(Beginning of DATA SECTION)

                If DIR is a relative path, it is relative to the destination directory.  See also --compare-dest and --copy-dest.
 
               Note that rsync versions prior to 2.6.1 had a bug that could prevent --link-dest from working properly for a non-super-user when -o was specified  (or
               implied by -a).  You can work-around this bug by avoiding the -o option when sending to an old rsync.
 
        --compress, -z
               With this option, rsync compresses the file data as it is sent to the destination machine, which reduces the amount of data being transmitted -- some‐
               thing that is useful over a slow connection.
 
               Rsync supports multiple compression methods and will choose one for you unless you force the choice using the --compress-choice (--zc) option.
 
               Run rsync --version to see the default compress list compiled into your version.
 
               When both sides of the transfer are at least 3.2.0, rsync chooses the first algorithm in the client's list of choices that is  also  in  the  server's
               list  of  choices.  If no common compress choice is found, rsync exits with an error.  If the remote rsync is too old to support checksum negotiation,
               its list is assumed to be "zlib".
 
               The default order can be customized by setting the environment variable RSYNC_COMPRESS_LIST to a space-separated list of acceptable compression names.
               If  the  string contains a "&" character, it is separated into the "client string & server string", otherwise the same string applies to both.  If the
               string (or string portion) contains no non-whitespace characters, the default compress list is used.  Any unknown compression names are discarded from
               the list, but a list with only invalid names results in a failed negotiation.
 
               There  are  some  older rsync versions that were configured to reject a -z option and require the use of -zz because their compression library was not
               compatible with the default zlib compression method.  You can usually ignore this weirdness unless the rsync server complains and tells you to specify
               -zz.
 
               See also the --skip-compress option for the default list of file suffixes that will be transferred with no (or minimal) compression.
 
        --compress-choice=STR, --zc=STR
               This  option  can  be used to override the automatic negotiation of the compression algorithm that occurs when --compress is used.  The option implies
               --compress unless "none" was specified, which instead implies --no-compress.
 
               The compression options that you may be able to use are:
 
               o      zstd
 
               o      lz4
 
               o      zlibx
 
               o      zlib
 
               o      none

(End of DATA SECTION)
(Beginning of DATA SECTION)

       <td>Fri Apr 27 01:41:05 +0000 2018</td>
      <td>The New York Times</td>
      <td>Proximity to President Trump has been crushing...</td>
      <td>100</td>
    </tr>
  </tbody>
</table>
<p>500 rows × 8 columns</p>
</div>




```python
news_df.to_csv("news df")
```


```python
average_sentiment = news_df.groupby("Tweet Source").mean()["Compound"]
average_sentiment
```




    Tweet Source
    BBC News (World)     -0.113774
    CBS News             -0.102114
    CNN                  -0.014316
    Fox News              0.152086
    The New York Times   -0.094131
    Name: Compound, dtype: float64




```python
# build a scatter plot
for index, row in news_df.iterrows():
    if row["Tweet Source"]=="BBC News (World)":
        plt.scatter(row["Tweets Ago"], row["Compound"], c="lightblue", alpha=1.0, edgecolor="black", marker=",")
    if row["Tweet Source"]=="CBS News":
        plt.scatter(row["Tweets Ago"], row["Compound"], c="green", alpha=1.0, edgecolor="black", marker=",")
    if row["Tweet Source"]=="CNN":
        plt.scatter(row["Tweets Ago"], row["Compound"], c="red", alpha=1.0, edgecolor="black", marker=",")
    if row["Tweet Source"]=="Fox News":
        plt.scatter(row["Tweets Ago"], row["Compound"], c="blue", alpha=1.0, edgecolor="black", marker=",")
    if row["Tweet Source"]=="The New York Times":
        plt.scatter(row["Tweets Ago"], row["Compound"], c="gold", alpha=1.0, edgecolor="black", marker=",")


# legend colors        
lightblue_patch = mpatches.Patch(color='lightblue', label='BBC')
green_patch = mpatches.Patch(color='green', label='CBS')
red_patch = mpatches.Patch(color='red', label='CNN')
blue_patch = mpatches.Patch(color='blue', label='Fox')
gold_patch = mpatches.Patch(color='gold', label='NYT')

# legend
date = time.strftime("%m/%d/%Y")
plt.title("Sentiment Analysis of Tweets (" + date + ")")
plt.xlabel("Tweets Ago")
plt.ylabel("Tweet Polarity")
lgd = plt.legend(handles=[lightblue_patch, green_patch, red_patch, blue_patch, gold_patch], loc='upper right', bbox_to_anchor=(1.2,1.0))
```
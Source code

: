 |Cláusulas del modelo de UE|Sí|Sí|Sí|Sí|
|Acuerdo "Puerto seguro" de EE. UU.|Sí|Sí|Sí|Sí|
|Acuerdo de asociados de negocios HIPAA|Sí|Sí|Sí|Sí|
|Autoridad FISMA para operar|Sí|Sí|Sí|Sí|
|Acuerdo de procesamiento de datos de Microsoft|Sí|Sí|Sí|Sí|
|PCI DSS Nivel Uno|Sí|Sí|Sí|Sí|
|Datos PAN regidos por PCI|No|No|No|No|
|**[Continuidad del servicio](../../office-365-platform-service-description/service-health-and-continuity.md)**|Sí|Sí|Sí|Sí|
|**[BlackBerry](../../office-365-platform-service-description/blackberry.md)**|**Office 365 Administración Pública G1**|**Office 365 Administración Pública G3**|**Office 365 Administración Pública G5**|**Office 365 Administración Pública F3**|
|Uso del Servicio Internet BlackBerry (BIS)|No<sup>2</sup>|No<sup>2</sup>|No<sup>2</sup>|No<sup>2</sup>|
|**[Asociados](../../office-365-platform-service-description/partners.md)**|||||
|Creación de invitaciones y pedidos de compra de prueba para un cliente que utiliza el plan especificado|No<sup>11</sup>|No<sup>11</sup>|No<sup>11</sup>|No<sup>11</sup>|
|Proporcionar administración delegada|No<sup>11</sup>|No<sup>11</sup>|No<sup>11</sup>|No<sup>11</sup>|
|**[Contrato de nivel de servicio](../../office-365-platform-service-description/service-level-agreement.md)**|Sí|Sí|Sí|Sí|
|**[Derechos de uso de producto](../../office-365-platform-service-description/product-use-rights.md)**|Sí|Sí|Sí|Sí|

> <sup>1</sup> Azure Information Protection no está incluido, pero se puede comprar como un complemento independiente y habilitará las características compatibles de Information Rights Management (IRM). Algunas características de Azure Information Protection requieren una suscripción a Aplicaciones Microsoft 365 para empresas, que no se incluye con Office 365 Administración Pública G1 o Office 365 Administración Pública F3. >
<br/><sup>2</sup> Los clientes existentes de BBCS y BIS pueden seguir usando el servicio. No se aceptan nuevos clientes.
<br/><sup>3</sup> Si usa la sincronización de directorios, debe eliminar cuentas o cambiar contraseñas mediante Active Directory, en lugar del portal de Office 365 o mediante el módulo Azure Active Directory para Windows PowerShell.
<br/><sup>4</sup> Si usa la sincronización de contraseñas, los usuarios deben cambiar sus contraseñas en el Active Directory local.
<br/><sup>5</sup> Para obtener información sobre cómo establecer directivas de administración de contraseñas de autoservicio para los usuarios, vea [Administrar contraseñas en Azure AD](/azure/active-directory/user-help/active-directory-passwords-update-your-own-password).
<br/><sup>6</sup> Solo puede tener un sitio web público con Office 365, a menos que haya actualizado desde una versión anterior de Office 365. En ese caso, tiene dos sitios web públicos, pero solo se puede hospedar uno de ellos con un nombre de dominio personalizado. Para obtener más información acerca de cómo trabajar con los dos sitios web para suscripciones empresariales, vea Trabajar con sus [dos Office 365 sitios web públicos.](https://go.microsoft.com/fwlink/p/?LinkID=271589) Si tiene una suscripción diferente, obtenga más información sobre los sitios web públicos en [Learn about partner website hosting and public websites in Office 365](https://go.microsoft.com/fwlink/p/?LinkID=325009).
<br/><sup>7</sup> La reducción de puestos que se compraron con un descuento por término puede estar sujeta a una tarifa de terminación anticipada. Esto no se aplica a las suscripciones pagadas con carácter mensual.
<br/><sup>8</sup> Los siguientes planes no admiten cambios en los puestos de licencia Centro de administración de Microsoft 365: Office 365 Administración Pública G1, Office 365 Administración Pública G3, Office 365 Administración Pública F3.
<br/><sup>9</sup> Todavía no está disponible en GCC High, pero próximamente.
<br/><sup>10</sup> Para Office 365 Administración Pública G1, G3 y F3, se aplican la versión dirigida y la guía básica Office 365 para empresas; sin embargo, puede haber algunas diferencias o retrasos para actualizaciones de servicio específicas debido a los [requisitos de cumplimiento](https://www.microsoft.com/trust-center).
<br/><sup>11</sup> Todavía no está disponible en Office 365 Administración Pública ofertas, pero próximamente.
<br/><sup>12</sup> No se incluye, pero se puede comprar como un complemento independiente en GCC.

(End of DATA SECTION)

WORK ITEM >> Nothing should appear in the answer except the lines above from the line with "de EE. UU.|Sí|Sí|Sí|Sí|" through the line with "de nivel de", both included, written out exactly.

SOLUTION TO THE EXERCISE >>
|Acuerdo "Puerto seguro" de EE. UU.|Sí|Sí|Sí|Sí|
|Acuerdo de asociados de negocios HIPAA|Sí|Sí|Sí|Sí|
|Autoridad FISMA para operar|Sí|Sí|Sí|Sí|
|Acuerdo de procesamiento de datos de Microsoft|Sí|Sí|Sí|Sí|
|PCI DSS Nivel Uno|Sí|Sí|Sí|Sí|
|Datos PAN regidos por PCI|No|No|No|No|
|**[Continuidad del servicio](../../office-365-platform-service-description/service-health-and-continuity.md)**|Sí|Sí|Sí|Sí|
|**[BlackBerry](../../office-365-platform-service-description/blackberry.md)**|**Office 365 Administración Pública G1**|**Office 365 Administración Pública G3**|**Office 365 Administración Pública G5**|**Office 365 Administración Pública F3**|
|Uso del Servicio Internet BlackBerry (BIS)|No<sup>2</sup>|No<sup>2</sup>|No<sup>2</sup>|No<sup>2</sup>|
|**[Asociados](../../office-365-platform-service-description/partners.md)**|||||
|Creación de invitaciones y pedidos de compra de prueba para un cliente que utiliza el plan especificado|No<sup>11</sup>|No<sup>11</sup>|No<sup>11</sup>|No<sup>11</sup>|
|Proporcionar administración delegada|No<sup>11</sup>|No<sup>11</sup>|No<sup>11</sup>|No<sup>11</sup>|
|**[Contrato de nivel de servicio](../../office-365-platform-service-description/service-level-agreement.md)**|Sí|Sí|Sí|Sí|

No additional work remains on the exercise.